Giacomantonio et al. (2010) demonstrate that psychological distance influences the value- behavior correspondence in negotiators. Specifically, these authors show that the relationship between SVO and negotiation strategies is strengthened by psychological distance (Giacomantonio et al., 2010). This means that prosocial negotiators adopt even more integrative strategies under psychological distance (Giacomantonio et al., 2010). Similarly, proself negotiators adopt even more distributive strategies under psychological distance (Giacomantonio et al., 2010).

The explanation for this strengthening effect of psychological distance on social value orientation lies within CLT. Particularly, research shows that values have a greater influence on behavioral decisions under psychological distance, because values are abstract psychological concepts that are activated under great psychological distance (Eyal et al., 2009; Torelli & Kaikati, 2009). Therefore, the influence of SVOs on behavior should also be affected by psychological distance, because SVOs represent people’s social values (McClintock, 1972; Liebrand & McClintock, 1988).
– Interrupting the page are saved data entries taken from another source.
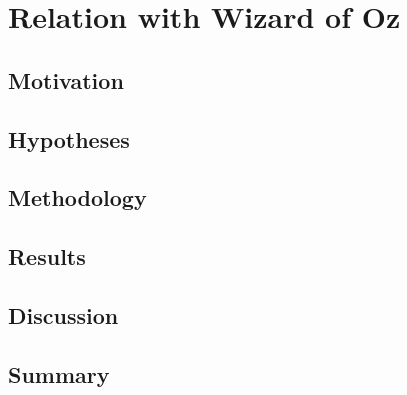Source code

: \chapter{Relation with Wizard of Oz}\label{chap:woz}

\section{Motivation}

\section{Hypotheses}

\section{Methodology}

\section{Results}

\section{Discussion}

\section{Summary}


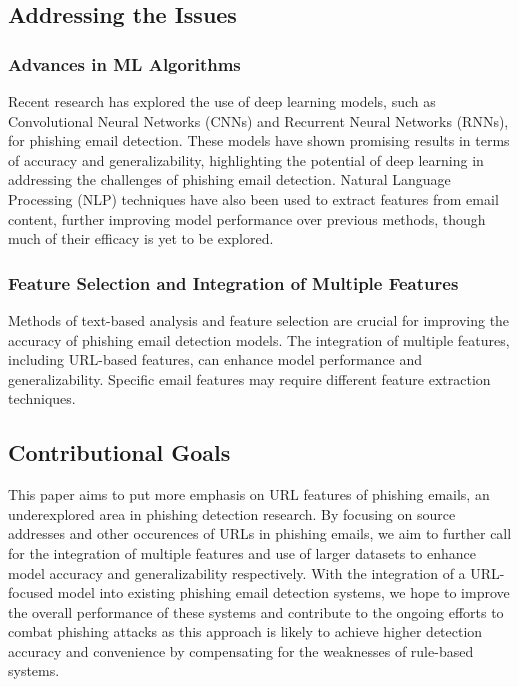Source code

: \subsection{Addressing the Issues}
\subsubsection{Advances in ML Algorithms}
Recent research has explored the use of deep learning models, such as Convolutional Neural Networks (CNNs) and Recurrent Neural Networks (RNNs), for phishing email detection. These models have shown promising results in terms of accuracy and generalizability, highlighting the potential of deep learning in addressing the challenges of phishing email detection. Natural Language Processing (NLP) techniques have also been used to extract features from email content, further improving model performance over previous methods, though much of their efficacy is yet to be explored. \cite{salloum2022}\cite{dada2019}\cite{atlam2022}\cite{vazhayil2018}
\subsubsection{Feature Selection and Integration of Multiple Features}
Methods of text-based analysis and feature selection are crucial for improving the accuracy of phishing email detection models. The integration of multiple features, including URL-based features, can enhance model performance and generalizability. Specific email features may require different feature extraction techniques. \cite{salloum2022}\cite{dada2019}\cite{vazhayil2018}

\subsection{Contributional Goals}
This paper aims to put more emphasis on URL features of phishing emails, an underexplored area in phishing detection research. By focusing on source addresses and other occurences of URLs in phishing emails, we aim to further call for the integration of multiple features and use of larger datasets to enhance model accuracy and generalizability respectively. With the integration of a URL-focused model into existing phishing email detection systems, we hope to improve the overall performance of these systems and contribute to the ongoing efforts to combat phishing attacks as this approach is likely to achieve higher detection accuracy and convenience by compensating for the weaknesses of rule-based systems.

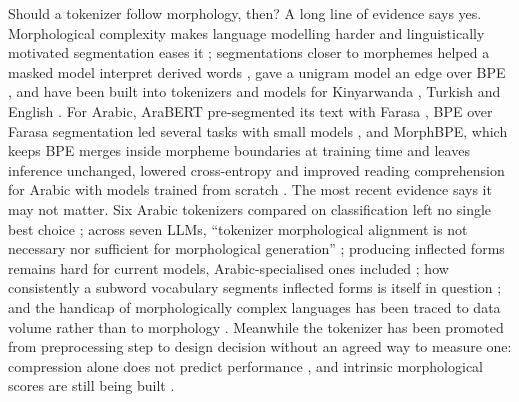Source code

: Should a tokenizer follow morphology, then? A long line of evidence says yes. Morphological complexity makes language
modelling harder and linguistically motivated segmentation eases it \citep{park-2021-morphology}; segmentations closer
to morphemes helped a masked model interpret derived words \citep{hofmann-2021-superbizarre}, gave a unigram model an
edge over BPE \citep{bostrom-2020-bpe}, and have been built into tokenizers and models for Kinyarwanda
\citep{nzeyimana-2022-kinyabert}, Turkish \citep{toraman-2023-tokenization} and English
\citep{jabbar-2023-morphpiece,bauwens-2024-bpeknockout,libovicky-2024-lexically}. For Arabic, AraBERT pre-segmented its
text with Farasa \citep{antoun-2020-arabert}, BPE over Farasa segmentation led several tasks with small models
\citep{alrefaie2024exploring}, and MorphBPE, which keeps BPE merges inside morpheme boundaries at training time and
leaves inference unchanged, lowered cross-entropy and improved reading comprehension for Arabic with models trained from
scratch \citep{asgari2025morphbpe,asgari-2026-morphbpe}. The most recent evidence says it may not matter. Six Arabic
tokenizers compared on classification left no single best choice \citep{alyafeai-2023-tokenizers}; across seven LLMs,
``tokenizer morphological alignment is not necessary nor sufficient for morphological generation''
\citep{alakeel2026morphemes}; producing inflected forms remains hard for current models, Arabic-specialised ones
included \citep{reda2026yallamorph}; how consistently a subword vocabulary segments inflected forms is itself in
question \citep{dimarco-2024-subword}; and the handicap of morphologically complex languages has been traced to data
volume rather than to morphology \citep{arnett-2025-morphology}. Meanwhile the tokenizer has been promoted from
preprocessing step to design decision
\citep{rust-etal-2021-good,ali-2024-tokenizer,dagan-2024-tokenizer,alqahtani-2026-tokenizers} without an agreed way to
measure one: compression alone does not predict performance
\citep{goldman-2024-unpacking,schmidt-2024-compression,lotz-2025-beyondcompression}, and intrinsic morphological scores
are still being built \citep{batsuren-2024-alien,uzan-2024-greed}.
According to CLT, people base their decisions more on primary features rather than secondary features under hypothetical distance (Todorov et al., 2007). Therefore, people focus more on primary features when making decisions about their own behavior in hypothetically distant scenarios. This focus on primary features leads to a more abstract mental representation of the behavior (Trope et al., 2007). This abstract mental representation of the behavior, in turn, induces people to consider their values in their behavior, because these values are activated through abstract thinking (Eyal et al., 2009; Torelli & Kaikati, 2009).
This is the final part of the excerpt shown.